Excerpts from a dataset
------
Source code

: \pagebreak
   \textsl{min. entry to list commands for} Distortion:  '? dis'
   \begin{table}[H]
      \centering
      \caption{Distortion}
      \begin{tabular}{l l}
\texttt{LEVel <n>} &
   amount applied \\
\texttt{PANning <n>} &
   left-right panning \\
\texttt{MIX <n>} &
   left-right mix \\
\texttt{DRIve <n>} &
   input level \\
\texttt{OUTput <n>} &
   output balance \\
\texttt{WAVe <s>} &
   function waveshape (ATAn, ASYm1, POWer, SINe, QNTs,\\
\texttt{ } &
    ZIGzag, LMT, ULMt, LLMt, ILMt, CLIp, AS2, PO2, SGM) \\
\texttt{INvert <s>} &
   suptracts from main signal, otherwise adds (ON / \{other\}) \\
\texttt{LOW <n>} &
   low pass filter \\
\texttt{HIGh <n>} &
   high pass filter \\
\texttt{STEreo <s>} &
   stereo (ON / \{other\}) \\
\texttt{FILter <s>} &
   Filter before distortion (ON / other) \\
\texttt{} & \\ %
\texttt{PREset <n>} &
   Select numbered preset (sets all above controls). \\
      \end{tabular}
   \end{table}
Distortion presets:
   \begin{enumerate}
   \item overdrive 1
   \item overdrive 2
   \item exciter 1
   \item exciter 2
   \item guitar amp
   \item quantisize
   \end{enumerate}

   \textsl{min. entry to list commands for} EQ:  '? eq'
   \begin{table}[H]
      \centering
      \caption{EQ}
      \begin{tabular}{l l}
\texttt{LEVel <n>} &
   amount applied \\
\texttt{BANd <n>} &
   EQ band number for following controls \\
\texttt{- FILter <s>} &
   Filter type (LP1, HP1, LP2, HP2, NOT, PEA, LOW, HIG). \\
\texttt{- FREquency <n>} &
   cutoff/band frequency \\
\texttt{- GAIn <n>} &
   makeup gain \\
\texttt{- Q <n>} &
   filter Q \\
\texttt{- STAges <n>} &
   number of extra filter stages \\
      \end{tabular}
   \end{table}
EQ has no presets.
------
HOW TO COMPLETE THIS TASK.
Among the lines of the data, which ones contain the word "item"? Show them.

TASK OUTPUT.
   \item overdrive 1
   \item overdrive 2
   \item exciter 1
   \item exciter 2
   \item guitar amp
   \item quantisize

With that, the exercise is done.